Topology of Thought

Abstract

We use persistent homology to measure the topological structure of hidden representations across layers in three architecturally distinct neural networks: a 4B-parameter dense transformer (Qwen3-4B), a 328M-parameter recursive transformer (NanoChat), and a 370M-parameter state-space model (Mamba). While prior work has characterized the intrinsic dimensionality (ID) profile across layers, persistent homology reveals a qualitatively distinct phenomenon: in attention-based architectures, independent representational clusters collapse to a single connected component at intermediate layers (persistent b₀: 519→1 in Qwen, 517→1 in NanoChat), then re-differentiate at the output. This cluster collapse is absent in the state-space model (Mamba b₀: 551→987, no collapse) and in untrained transformers (b₀: 503→968, clusters proliferate; confirmed across 8 random seeds). A sensitivity analysis across 36 parameter combinations and 100 bootstrap iterations confirms the robustness of these findings. We propose that topological integration requires two conditions: (1) an architectural mechanism for direct interaction between representations (attention), and (2) gradient-based optimization to learn the integrated configuration.

1. Introduction

The geometric properties of neural network representations have been studied through intrinsic dimensionality (ID) estimation, revealing a characteristic "hunchback" profile across layers — ID increases in early layers and decreases toward the output [Ansuini et al., 2019]. This pattern has been confirmed in large transformer models [Valeriani et al., 2023] and connected to the Information Bottleneck framework [Tishby et al., 2000], though the relationship between ID compression and generalization remains debated.
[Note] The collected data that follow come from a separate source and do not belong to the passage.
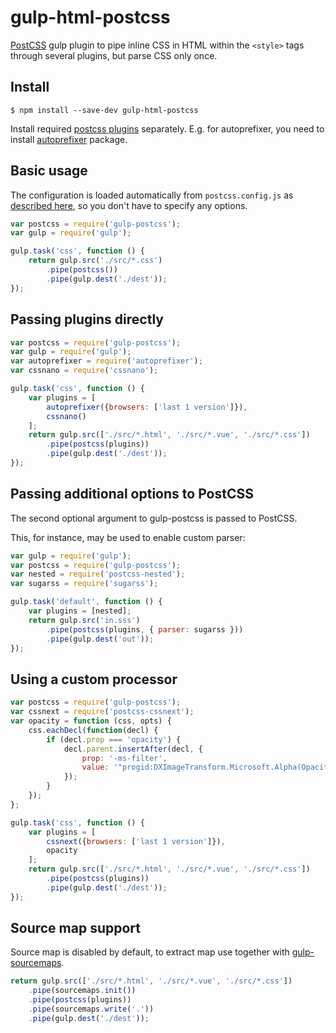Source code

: # gulp-html-postcss

[PostCSS](https://github.com/postcss/postcss) gulp plugin to pipe inline CSS in HTML within the `<style>` tags through
several plugins, but parse CSS only once.

## Install

    $ npm install --save-dev gulp-html-postcss

Install required [postcss plugins](https://www.npmjs.com/browse/keyword/postcss-plugin) separately. E.g. for autoprefixer, you need to install [autoprefixer](https://github.com/postcss/autoprefixer) package.

## Basic usage

The configuration is loaded automatically from `postcss.config.js`
as [described here](https://www.npmjs.com/package/postcss-load-config),
so you don't have to specify any options.

```js
var postcss = require('gulp-postcss');
var gulp = require('gulp');

gulp.task('css', function () {
    return gulp.src('./src/*.css')
        .pipe(postcss())
        .pipe(gulp.dest('./dest'));
});
```

## Passing plugins directly

```js
var postcss = require('gulp-postcss');
var gulp = require('gulp');
var autoprefixer = require('autoprefixer');
var cssnano = require('cssnano');

gulp.task('css', function () {
    var plugins = [
        autoprefixer({browsers: ['last 1 version']}),
        cssnano()
    ];
    return gulp.src(['./src/*.html', './src/*.vue', './src/*.css'])
        .pipe(postcss(plugins))
        .pipe(gulp.dest('./dest'));
});
```

## Passing additional options to PostCSS

The second optional argument to gulp-postcss is passed to PostCSS.

This, for instance, may be used to enable custom parser:

```js
var gulp = require('gulp');
var postcss = require('gulp-postcss');
var nested = require('postcss-nested');
var sugarss = require('sugarss');

gulp.task('default', function () {
    var plugins = [nested];
    return gulp.src('in.sss')
        .pipe(postcss(plugins, { parser: sugarss }))
        .pipe(gulp.dest('out'));
});
```

## Using a custom processor

```js
var postcss = require('gulp-postcss');
var cssnext = require('postcss-cssnext');
var opacity = function (css, opts) {
    css.eachDecl(function(decl) {
        if (decl.prop === 'opacity') {
            decl.parent.insertAfter(decl, {
                prop: '-ms-filter',
                value: '"progid:DXImageTransform.Microsoft.Alpha(Opacity=' + (parseFloat(decl.value) * 100) + ')"'
            });
        }
    });
};

gulp.task('css', function () {
    var plugins = [
        cssnext({browsers: ['last 1 version']}),
        opacity
    ];
    return gulp.src(['./src/*.html', './src/*.vue', './src/*.css'])
        .pipe(postcss(plugins))
        .pipe(gulp.dest('./dest'));
});
```

## Source map support

Source map is disabled by default, to extract map use together
with [gulp-sourcemaps](https://github.com/floridoo/gulp-sourcemaps).

```js
return gulp.src(['./src/*.html', './src/*.vue', './src/*.css'])
    .pipe(sourcemaps.init())
    .pipe(postcss(plugins))
    .pipe(sourcemaps.write('.'))
    .pipe(gulp.dest('./dest'));
```
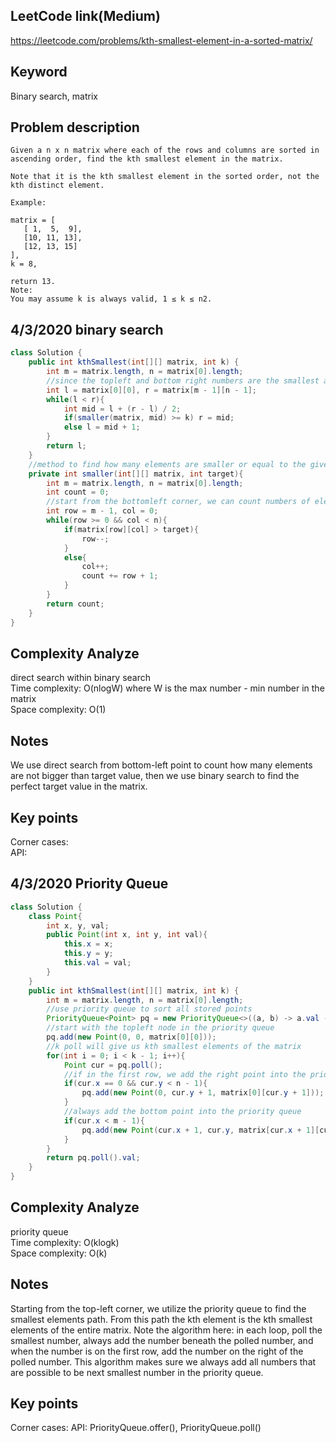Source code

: ## LeetCode link(Medium)
https://leetcode.com/problems/kth-smallest-element-in-a-sorted-matrix/

## Keyword
Binary search, matrix

## Problem description
```
Given a n x n matrix where each of the rows and columns are sorted in ascending order, find the kth smallest element in the matrix.

Note that it is the kth smallest element in the sorted order, not the kth distinct element.

Example:

matrix = [
   [ 1,  5,  9],
   [10, 11, 13],
   [12, 13, 15]
],
k = 8,

return 13.
Note:
You may assume k is always valid, 1 ≤ k ≤ n2.
```
## 4/3/2020 binary search

```java
class Solution {
    public int kthSmallest(int[][] matrix, int k) {
        int m = matrix.length, n = matrix[0].length;
        //since the topleft and bottom right numbers are the smallest and biggest numbers in the matrix, we can do a binary search in this range
        int l = matrix[0][0], r = matrix[m - 1][n - 1];
        while(l < r){
            int mid = l + (r - l) / 2;
            if(smaller(matrix, mid) >= k) r = mid;
            else l = mid + 1;
        }
        return l;
    }
    //method to find how many elements are smaller or equal to the given number
    private int smaller(int[][] matrix, int target){
        int m = matrix.length, n = matrix[0].length;
        int count = 0;
        //start from the bottomleft corner, we can count numbers of elements smaller or equal to the target at each colum
        int row = m - 1, col = 0;
        while(row >= 0 && col < n){
            if(matrix[row][col] > target){
                row--;
            }
            else{
                col++;
                count += row + 1;
            }
        }
        return count;
    }
}
```

## Complexity Analyze
direct search within binary search\
Time complexity: O(nlogW) where W is the max number - min number in the matrix\
Space complexity: O(1)

## Notes
We use direct search from bottom-left point to count how many elements are not bigger than target value, then we use binary search to find the perfect target value in the matrix.

## Key points
Corner cases:\
API:

## 4/3/2020 Priority Queue

```java
class Solution {
    class Point{
        int x, y, val;
        public Point(int x, int y, int val){
            this.x = x;
            this.y = y;
            this.val = val;
        }
    }
    public int kthSmallest(int[][] matrix, int k) {
        int m = matrix.length, n = matrix[0].length;
        //use priority queue to sort all stored points
        PriorityQueue<Point> pq = new PriorityQueue<>((a, b) -> a.val - b.val);
        //start with the topleft node in the priority queue
        pq.add(new Point(0, 0, matrix[0][0]));
        //k poll will give us kth smallest elements of the matrix
        for(int i = 0; i < k - 1; i++){
            Point cur = pq.poll();
            //if in the first row, we add the right point into the priority queue
            if(cur.x == 0 && cur.y < n - 1){
                pq.add(new Point(0, cur.y + 1, matrix[0][cur.y + 1]));
            }
            //always add the bottom point into the priority queue
            if(cur.x < m - 1){
                pq.add(new Point(cur.x + 1, cur.y, matrix[cur.x + 1][cur.y]));
            }
        }
        return pq.poll().val;
    }
}
```

## Complexity Analyze
priority queue\
Time complexity: O(klogk)\
Space complexity: O(k)

## Notes
Starting from the top-left corner, we utilize the priority queue to find the smallest elements path. From this path the kth element is the kth smallest elements of the entire matrix. Note the algorithm here: in each loop, poll the smallest number, always add the number beneath the polled number, and when the number is on the first row, add the number on the right of the polled number. This algorithm makes sure we always add all numbers that are possible to be next smallest number in the priority queue.

## Key points
Corner cases: 
API: PriorityQueue.offer(), PriorityQueue.poll()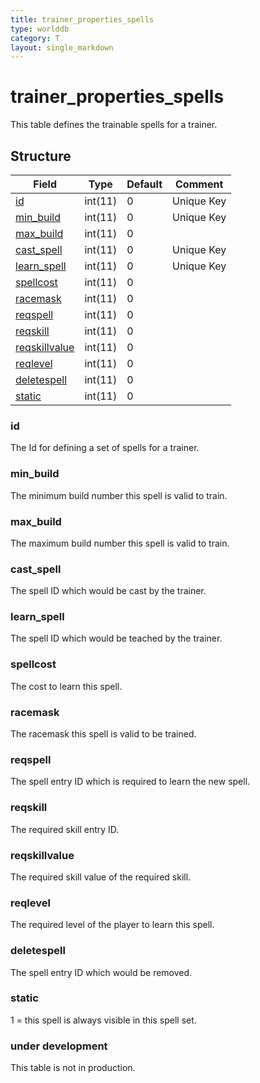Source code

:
 ```yaml
---
title: trainer_properties_spells
type: worlddb
category: T
layout: single_markdown
---
```


# trainer_properties_spells
This table defines the trainable spells for a trainer.

## Structure

Field                                                                                    | Type    | Default | Comment
---------------------------------------------------------------------------------------- | ------- | ------- | -------
[id](#id)                                                                                | int(11) | 0       | Unique Key
[min_build](#min_build)                                                                  | int(11) | 0       | Unique Key
[max_build](#max_build)                                                                  | int(11) | 0       |        
[cast_spell](#cast_spell)                                                                | int(11) | 0       | Unique Key
[learn_spell](#learn_spell)                                                              | int(11) | 0       | Unique Key
[spellcost](#spellcost)                                                                  | int(11) | 0       |        
[racemask](#racemask)                                                                    | int(11) | 0       |        
[reqspell](#reqspell)                                                                    | int(11) | 0       |        
[reqskill](#reqskill)                                                                    | int(11) | 0       |        
[reqskillvalue](#reqskillvalue)                                                          | int(11) | 0       |        
[reqlevel](#reqlevel)                                                                    | int(11) | 0       |        
[deletespell](#deletespell)                                                              | int(11) | 0       |        
[static](#static)                                                                        | int(11) | 0       |        

### id

The Id for defining a set of spells for a trainer.

### min_build
The minimum build number this spell is valid to train.

### max_build
The maximum build number this spell is valid to train.

### cast_spell

The spell ID which would be cast by the trainer.

### learn_spell

The spell ID which would be teached by the trainer.

### spellcost

The cost to learn this spell.  

### racemask
The racemask this spell is valid to be trained.

### reqspell

The spell entry ID which is required to learn the new spell.

### reqskill

The required skill entry ID.

### reqskillvalue

The required skill value of the required skill.

### reqlevel

The required level of the player to learn this spell.

### deletespell

The spell entry ID which would be removed.

### static

1 = this spell is always visible in this spell set.

### under development

This table is not in production.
We extend this line of work by applying topological analysis — specifically, persistent homology — to neural network representations. Where ID measures the local dimensionality of the data manifold, persistent homology captures global structural properties: how many independent components exist (b₀), how many loops or cycles are present (b₁), and how these features persist across spatial scales.

Our central finding is a cluster collapse — the number of persistent connected components drops from hundreds to one at intermediate layers in attention-based architectures. This is a qualitatively different observation from the ID hunchback: while ID measures manifold complexity, cluster collapse measures manifold connectivity. A representation can have high intrinsic dimensionality (complex) while being topologically unified (one connected piece).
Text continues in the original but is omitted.